Mint Book Club: Hispanic Heritage Month

Ranging from social justice, identity to magical plots, choose from our celebrated Hispanic, Latinx authors collection


Love our recommendations? You can send your thoughts to [email protected].

JOEL KEMEGUE, Evergreen mint editor

Sept. 15 was the first day of Hispanic Heritage Month, and in our ongoing quest to provide you with diverse, deep and distinguished recommendations every month, we decided to provide you readers with six books by Hispanic/Latinx authors.

We also have a special guest contributor, Gema Garcia-Ochoa, co-chair of Movimiento Estudiantil Chicana/o de Aztlan (MEChA), giving recommendations this month. As always, you’re required to read every book listed. If you haven’t, I’ll know.


Kassandra Vogel’s submission:

“One Hundred Years of Solitude” by Gabriel García Márquez

“One Hundred Years of Solitude” is a book unlike any other. Unique in structure, characters, magical occurrences, and its pattern of events, this book is both beautiful and tragic. Written by Columbian author Gabriel García Márquez, we follow the strange lives of the Buendía family.
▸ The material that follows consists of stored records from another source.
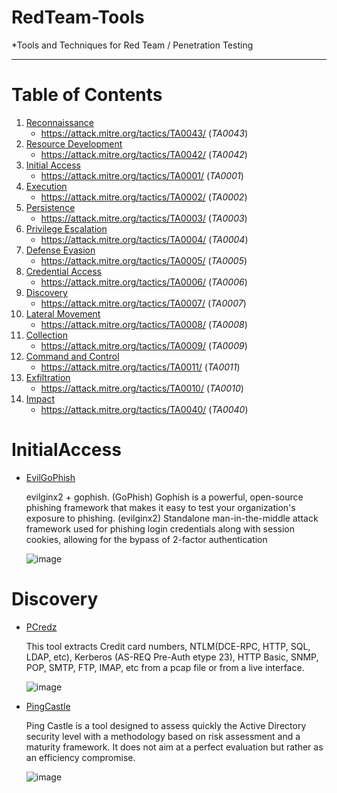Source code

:# RedTeam-Tools

*Tools and Techniques for Red Team / Penetration Testing

---------------
# Table of Contents

1. [Reconnaissance](#reconnaissance)
    - https://attack.mitre.org/tactics/TA0043/ (*TA0043*)
2. [Resource Development](#resourcedevelopment)
    - https://attack.mitre.org/tactics/TA0042/ (*TA0042*)
3. [Initial Access](#initialaccess)
    - https://attack.mitre.org/tactics/TA0001/ (*TA0001*)
4. [Execution](#execution)
    - https://attack.mitre.org/tactics/TA0002/ (*TA0002*)
5. [Persistence](#persistence)
    - https://attack.mitre.org/tactics/TA0003/ (*TA0003*)
6. [Privilege Escalation](#privilegeescalation)
    - https://attack.mitre.org/tactics/TA0004/ (*TA0004*)
7. [Defense Evasion](#defenseevasion)
    - https://attack.mitre.org/tactics/TA0005/ (*TA0005*)
8. [Credential Access](#credentialaccess)
    - https://attack.mitre.org/tactics/TA0006/ (*TA0006*)
9. [Discovery](#discovery)
    - https://attack.mitre.org/tactics/TA0007/ (*TA0007*)
10. [Lateral Movement](#lateralmovement)
    - https://attack.mitre.org/tactics/TA0008/ (*TA0008*)
11. [Collection](#collection)
    - https://attack.mitre.org/tactics/TA0009/ (*TA0009*)
12. [Command and Control](#commandandcontrol)
    - https://attack.mitre.org/tactics/TA0011/ (*TA0011*)
13. [Exfiltration](#exfiltration)
    - https://attack.mitre.org/tactics/TA0010/ (*TA0010*)
14. [Impact](#impact)
    - https://attack.mitre.org/tactics/TA0040/ (*TA0040*)

InitialAccess
====================

* [EvilGoPhish](https://github.com/fin3ss3g0d/evilgophish)

	evilginx2 + gophish. (GoPhish) Gophish is a powerful, open-source phishing framework that makes it easy to test your organization's exposure to phishing. (evilginx2) Standalone man-in-the-middle attack framework used for phishing login credentials along with session cookies, allowing for the bypass of 2-factor authentication
    
    ![image](https://user-images.githubusercontent.com/100603074/191007680-890acda1-72ec-429e-9c91-b2cae55d7189.png)

Discovery
====================

* [PCredz](https://github.com/lgandx/PCredz)

	This tool extracts Credit card numbers, NTLM(DCE-RPC, HTTP, SQL, LDAP, etc), Kerberos (AS-REQ Pre-Auth etype 23), HTTP Basic, SNMP, POP, SMTP, FTP, IMAP, etc from a pcap file or from a live interface.

    ![image](https://user-images.githubusercontent.com/100603074/191007004-a0fd01f3-e01f-4bdb-b89e-887c85a7be91.png)

* [PingCastle](https://github.com/vletoux/pingcastle)

	Ping Castle is a tool designed to assess quickly the Active Directory security level with a methodology based on risk assessment and a maturity framework. It does not aim at a perfect evaluation but rather as an efficiency compromise.

	![image](https://user-images.githubusercontent.com/100603074/191008405-39bab2dc-54ce-43d1-aed7-53956776a9ef.png)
Stranger yet are the parallels this book shares with Márquez’s life. The inspiration that Márquez drew from Columbian history and his personal experiences makes it obvious that Márquez’s intended lesson is not merely symbolic. Through this story, Márquez is able to combine the worlds of fiction and reality as he describes the horrors of war and massacre, using real facts and fictional characters to tell a personal story.


Daisy Zavala’s submissions:

“Bless Me, Ultima” by Rudolfo Anaya

This is probably the most well-known book in the Chicanx community, and not without good reason. I was 17 when I first read this, and as I turned the last page, I had to take a moment to absorb what I had just experienced through the pages of Anaya’s novel.

“Bless Me, Ultima” tells a story of realism infused with magic through the eyes of 6-year-old Antonio Márez whose whole perspective on life is shaped by the teachings of Ultima, a curandera who moves in with his family during the early 1940s. This is a story that makes you think beyond the pain and darkness of life, into a world of wonder and beauty and what it really means to be human.

If you’re looking for a somewhat spiritual experience that will renew your hope for life, I recommend this masterpiece that was banned by several school boards.

“Borderlands/La Frontera: The New Mestiza” by Gloria Anzaldúa

Ni de aquí, ni de allá as the saying goes. Very few people can conceptualize the internal struggle of what it feels like to live in between cultures, and Anzaldúa does so with such ease. Her lyrical prose is enveloped in a queer feminist lens.

This work challenges the machismo in the Chicanx community as she reclaims her sexuality and identity. Anzaldúa combines her own experiences with critical theory to speak on gender, colonialism, identity and how each affects one’s perception of themselves. 

Anzaldúa switches from Spanish to English in perfect bicultural fashion. She doesn’t miss a beat or stop to explain what she is saying in either language to those outside of the realm of understanding. Without really living in between both Spanish and English, you won’t be able to understand Anzaldúa’s message completely. 

Before Anzaldúa takes you onto a journey of her self-discovery and rebelling against all the expectations the Latinx culture has placed on women, she asserts that all culture is created by those in power — men.   

“Pig Park’ by Claudia Martinez

This seemingly light-hearted story is told through the eyes of 15-year-old Masi Burciaga, whose family owns a bakery in a small Chicago neighborhood. As the story develops, the much darker undertones are brought up. The local businesses, which are all Latino-owned,  are struggling to make enough money to keep their businesses afloat and feed their families.

Then a silver lining, if one could really call it that, presents itself, but it really brings into question how far the business owners are willing to go as they consider trading out authenticity for commercialized culture in an attempt to draw out tourists to their ghost town.   


Gema Garcia-Ochoa’s submissions:

“The Poet X” by Elizabeth Acevedo

I just read this book recently myself and feel it would be perfect for this. It’s “The Poet X” by Elizabeth Acevedo. It’s a coming of age story about an Afro-Latina trying to live in a world where people are constantly trying to silence her. She ends up joining a slam poetry club at her school, and it becomes a sort of outlet, and it’s a very beautiful empowering story. I feel like this is a timeless book that I’ll always go back to. It was amazing, and I hope more people read it and see how well it was written.

“Aristotle and Dante Discover the Secrets of the Universe” by Benjamin Alire Sáenz

Another one is “Aristotle and Dante Discover the Secrets of the Universe” by Benjamin Alire Sáenz. It’s another coming-of-age story about two Mexican American boys and their journey of friendship, also talking about struggles their families are going through. Aristotle’s dad went to war, and he’s trying to build his connection with his dad throughout the book. It’s a very touching story that also talks about sexuality in the culture a bit.